CRISPR/Cas13系统目前已被开发为一种新型的分子诊断工具，为病原体的检测打开了新思路。该系统具有高灵敏度、高特异性、快速、便捷、成本低的特点，可以实现快速POCT，在病原体检测领域有着广阔的应用前景。与基于PCR的传统分子诊断技术相比，基于CRISPR/Cas13系统的核酸检测技术具有高灵敏度和单碱基错配特异性高的特点，如SHERLOCK技术可以将灵敏度提高到amol/L级别，无需精密的仪器设备、昂贵的试剂和专业人员；SHERLOCK试纸条可以大批量生产，室温储存，保质期长，可在基层医疗机构和偏远地区实现病原体的快速筛查；借助生物传感器实现可视化信号读取，大大降低了检测成本，能够实现快速定量检测和多重检测。ACKERMAN等[35]开发了一种用于可扩展的多路复用病原体检测平台，即核酸多重评估的组合阵列反应（combinatorial arrayed reactions for multiplexed evaluation of nucleic acids，CARMEN），将CARMEN和Cas13检测（CARMEN-Cas13）结合，可在单个阵列上对4 500多个靶crRNA对进行测试，能够区分SARSCoV-2等169种可感染人类的病毒，并可对甲型流感病毒株进行全面的亚型分析，完成数十种人类免疫缺陷病毒耐药突变株鉴定。
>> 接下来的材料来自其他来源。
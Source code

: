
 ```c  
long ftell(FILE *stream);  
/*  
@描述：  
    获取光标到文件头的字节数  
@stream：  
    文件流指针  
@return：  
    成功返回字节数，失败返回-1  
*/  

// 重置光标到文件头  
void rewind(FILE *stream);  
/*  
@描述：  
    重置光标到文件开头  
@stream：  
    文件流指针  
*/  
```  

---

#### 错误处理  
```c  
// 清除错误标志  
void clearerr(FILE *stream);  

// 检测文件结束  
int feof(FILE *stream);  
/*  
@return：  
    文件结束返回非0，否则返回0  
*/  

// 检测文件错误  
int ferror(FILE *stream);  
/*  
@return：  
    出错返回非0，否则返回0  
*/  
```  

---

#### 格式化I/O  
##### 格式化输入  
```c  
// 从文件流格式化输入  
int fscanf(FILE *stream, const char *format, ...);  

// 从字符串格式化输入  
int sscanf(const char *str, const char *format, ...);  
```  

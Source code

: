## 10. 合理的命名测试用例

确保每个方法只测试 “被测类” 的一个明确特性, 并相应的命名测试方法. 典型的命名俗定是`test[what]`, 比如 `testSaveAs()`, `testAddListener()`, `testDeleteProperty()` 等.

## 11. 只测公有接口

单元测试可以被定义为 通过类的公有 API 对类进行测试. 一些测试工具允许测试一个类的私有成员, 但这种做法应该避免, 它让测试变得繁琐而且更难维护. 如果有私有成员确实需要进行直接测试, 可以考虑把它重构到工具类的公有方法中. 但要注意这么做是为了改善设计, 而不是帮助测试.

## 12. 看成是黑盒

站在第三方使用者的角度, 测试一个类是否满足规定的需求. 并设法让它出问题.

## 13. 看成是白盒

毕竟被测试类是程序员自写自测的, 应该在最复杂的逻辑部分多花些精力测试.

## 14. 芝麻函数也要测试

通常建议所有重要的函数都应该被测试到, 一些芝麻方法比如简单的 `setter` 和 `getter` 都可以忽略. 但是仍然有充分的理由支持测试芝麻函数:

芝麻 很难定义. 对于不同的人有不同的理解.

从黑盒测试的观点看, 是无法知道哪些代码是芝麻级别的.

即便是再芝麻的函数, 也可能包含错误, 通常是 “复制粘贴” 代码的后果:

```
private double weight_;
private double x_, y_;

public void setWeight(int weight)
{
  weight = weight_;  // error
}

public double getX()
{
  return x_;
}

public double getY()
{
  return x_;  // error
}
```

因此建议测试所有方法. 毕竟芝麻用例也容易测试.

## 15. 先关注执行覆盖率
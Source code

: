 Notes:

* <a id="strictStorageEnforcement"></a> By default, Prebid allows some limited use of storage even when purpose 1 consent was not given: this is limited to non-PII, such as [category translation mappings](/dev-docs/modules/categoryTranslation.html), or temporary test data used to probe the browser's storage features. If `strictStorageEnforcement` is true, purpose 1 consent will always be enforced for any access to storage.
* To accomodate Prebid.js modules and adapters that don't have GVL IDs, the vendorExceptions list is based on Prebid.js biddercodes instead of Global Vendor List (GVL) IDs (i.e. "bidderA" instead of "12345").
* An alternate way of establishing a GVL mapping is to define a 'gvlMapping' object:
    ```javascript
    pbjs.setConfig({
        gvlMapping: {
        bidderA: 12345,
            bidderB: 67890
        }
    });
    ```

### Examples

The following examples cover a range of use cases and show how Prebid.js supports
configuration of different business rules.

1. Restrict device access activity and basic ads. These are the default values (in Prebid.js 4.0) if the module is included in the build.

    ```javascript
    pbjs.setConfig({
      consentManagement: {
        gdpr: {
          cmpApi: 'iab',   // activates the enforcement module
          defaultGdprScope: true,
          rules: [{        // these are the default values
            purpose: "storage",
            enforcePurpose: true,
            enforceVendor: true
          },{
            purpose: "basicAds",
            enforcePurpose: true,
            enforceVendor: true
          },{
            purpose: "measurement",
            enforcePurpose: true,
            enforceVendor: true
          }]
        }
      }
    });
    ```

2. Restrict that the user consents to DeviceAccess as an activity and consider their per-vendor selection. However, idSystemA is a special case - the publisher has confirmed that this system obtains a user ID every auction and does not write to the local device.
然而，目前基于CRISPR/Cas13系统的病原体的诊断技术仍面临许多挑战。为了提高检测灵敏度，许多基于CRISPR/Cas13系统的核酸检测技术均加入了RPA扩增技术，该技术容易引起非特异性扩增，造成假阳性或假阴性的结果，可能需要通过NGS等较为成熟的技术验证结果的准确性。多种引物的加入会使CRISPR/Cas13生物传感器体系的建立和检测过程复杂化，限制检测速度，为实现POCT增加难度。优选Cas13蛋白、设计crRNA引物是建立高效CRISPR/Cas13生物传感器的基础和难点，仍需进一步研究。大多数基于 CRISPR/Cas13系统的检测平台只能实现对单一病原体的定性检测，难以实现定量检测与高通量检测。因此，未来还需要对基于CRISPR/Cas13系统的病原体检测技术进一步优化，构建快速定量检测和高通量检测平台是未来研究的重点。